§ What to produce: Copy each line from the entries that the word "Category" appears in.

§ Working data:
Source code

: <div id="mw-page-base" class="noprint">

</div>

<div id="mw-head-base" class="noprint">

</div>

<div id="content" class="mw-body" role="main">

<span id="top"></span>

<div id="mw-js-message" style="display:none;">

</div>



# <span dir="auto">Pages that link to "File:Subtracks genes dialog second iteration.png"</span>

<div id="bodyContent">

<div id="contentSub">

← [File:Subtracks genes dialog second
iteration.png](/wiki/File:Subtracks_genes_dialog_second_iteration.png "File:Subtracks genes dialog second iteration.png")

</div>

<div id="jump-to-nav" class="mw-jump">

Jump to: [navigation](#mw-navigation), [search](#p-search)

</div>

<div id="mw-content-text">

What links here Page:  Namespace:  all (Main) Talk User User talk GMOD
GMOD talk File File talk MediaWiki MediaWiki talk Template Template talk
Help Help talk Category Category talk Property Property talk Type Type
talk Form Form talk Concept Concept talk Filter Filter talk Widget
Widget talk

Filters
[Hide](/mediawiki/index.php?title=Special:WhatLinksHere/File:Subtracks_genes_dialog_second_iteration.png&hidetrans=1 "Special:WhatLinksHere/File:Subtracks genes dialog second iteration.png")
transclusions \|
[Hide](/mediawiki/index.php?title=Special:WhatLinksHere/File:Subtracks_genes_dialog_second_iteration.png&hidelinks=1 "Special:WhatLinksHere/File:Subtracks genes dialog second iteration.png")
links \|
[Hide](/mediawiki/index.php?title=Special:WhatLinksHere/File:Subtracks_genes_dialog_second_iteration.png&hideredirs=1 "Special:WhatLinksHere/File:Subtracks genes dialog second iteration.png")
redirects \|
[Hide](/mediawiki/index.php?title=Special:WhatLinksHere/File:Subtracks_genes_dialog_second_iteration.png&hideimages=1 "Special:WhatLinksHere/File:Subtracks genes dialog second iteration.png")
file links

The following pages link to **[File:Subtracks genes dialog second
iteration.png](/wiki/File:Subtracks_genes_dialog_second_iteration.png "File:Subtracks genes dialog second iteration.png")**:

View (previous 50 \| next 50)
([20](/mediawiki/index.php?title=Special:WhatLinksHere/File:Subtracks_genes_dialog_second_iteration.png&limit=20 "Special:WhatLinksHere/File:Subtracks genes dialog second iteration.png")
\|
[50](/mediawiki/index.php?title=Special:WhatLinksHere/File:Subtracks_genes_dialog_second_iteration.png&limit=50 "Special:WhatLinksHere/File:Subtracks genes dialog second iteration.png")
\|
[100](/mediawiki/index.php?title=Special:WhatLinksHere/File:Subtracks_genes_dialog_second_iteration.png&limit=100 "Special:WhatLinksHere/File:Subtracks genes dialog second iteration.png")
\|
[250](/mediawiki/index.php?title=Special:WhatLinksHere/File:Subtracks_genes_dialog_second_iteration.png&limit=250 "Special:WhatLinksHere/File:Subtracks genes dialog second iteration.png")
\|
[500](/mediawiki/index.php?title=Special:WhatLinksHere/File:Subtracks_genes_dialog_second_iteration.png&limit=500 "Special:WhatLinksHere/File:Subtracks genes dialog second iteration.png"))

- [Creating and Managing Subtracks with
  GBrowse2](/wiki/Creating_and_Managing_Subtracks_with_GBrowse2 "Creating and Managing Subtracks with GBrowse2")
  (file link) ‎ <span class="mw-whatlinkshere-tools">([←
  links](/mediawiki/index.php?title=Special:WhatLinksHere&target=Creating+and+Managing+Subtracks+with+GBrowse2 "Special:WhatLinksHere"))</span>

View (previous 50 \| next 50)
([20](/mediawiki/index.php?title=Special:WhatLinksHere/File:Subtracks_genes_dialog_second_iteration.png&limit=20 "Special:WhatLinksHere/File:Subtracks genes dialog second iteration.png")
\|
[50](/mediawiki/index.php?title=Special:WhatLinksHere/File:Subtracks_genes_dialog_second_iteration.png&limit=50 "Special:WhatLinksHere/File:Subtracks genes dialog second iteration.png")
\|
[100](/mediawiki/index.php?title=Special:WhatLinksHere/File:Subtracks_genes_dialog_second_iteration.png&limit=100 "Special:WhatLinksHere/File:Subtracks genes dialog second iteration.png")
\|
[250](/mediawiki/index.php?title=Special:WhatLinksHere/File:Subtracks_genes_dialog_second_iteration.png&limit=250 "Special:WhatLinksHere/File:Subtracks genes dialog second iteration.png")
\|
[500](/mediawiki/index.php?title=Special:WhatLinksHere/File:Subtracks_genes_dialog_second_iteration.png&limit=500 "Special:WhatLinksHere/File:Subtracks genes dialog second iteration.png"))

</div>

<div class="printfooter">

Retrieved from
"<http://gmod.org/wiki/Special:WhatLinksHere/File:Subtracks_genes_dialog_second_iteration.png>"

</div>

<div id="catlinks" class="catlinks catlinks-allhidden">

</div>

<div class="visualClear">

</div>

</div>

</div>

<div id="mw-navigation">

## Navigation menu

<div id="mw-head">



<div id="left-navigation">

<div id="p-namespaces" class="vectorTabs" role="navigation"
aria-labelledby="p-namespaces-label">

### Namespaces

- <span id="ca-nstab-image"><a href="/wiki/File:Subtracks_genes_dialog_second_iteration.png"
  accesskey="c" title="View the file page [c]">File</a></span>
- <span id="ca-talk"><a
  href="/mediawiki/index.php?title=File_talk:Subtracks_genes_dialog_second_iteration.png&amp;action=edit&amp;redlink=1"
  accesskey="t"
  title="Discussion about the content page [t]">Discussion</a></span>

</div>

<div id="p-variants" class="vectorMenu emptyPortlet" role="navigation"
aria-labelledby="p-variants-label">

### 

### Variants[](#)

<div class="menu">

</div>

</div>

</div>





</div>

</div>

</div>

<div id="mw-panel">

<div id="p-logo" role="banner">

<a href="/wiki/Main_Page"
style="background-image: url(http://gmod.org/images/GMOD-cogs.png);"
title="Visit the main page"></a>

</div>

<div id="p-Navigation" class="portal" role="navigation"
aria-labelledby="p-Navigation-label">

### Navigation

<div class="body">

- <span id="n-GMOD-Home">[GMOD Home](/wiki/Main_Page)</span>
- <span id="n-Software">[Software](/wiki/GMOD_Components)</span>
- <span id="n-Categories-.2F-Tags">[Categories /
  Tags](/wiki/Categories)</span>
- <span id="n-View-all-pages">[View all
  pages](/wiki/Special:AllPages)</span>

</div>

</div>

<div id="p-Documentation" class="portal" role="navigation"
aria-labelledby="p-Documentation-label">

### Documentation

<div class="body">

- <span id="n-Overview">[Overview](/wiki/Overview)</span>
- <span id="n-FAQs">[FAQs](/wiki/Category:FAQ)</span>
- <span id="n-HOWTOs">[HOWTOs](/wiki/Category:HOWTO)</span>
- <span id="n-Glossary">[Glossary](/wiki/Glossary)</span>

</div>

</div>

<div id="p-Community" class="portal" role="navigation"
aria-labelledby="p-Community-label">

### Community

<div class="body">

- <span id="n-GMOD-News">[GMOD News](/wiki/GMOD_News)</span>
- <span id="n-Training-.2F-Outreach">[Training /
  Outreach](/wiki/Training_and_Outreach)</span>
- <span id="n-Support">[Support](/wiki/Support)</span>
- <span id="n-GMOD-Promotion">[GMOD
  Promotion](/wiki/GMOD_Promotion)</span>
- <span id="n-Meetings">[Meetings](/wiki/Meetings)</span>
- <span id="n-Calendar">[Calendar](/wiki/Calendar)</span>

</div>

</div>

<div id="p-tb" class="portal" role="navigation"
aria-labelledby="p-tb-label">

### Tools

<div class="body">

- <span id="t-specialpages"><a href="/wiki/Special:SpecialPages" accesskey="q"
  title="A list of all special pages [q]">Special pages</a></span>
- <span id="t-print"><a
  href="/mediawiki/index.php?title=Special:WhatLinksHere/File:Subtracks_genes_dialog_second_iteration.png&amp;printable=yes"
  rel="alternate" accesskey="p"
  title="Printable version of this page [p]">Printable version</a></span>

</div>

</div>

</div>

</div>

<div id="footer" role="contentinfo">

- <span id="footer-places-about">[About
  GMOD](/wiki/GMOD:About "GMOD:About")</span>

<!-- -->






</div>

§ Response box:
Help Help talk Category Category talk Property Property talk Type Type
- <span id="n-FAQs">[FAQs](/wiki/Category:FAQ)</span>
- <span id="n-HOWTOs">[HOWTOs](/wiki/Category:HOWTO)</span>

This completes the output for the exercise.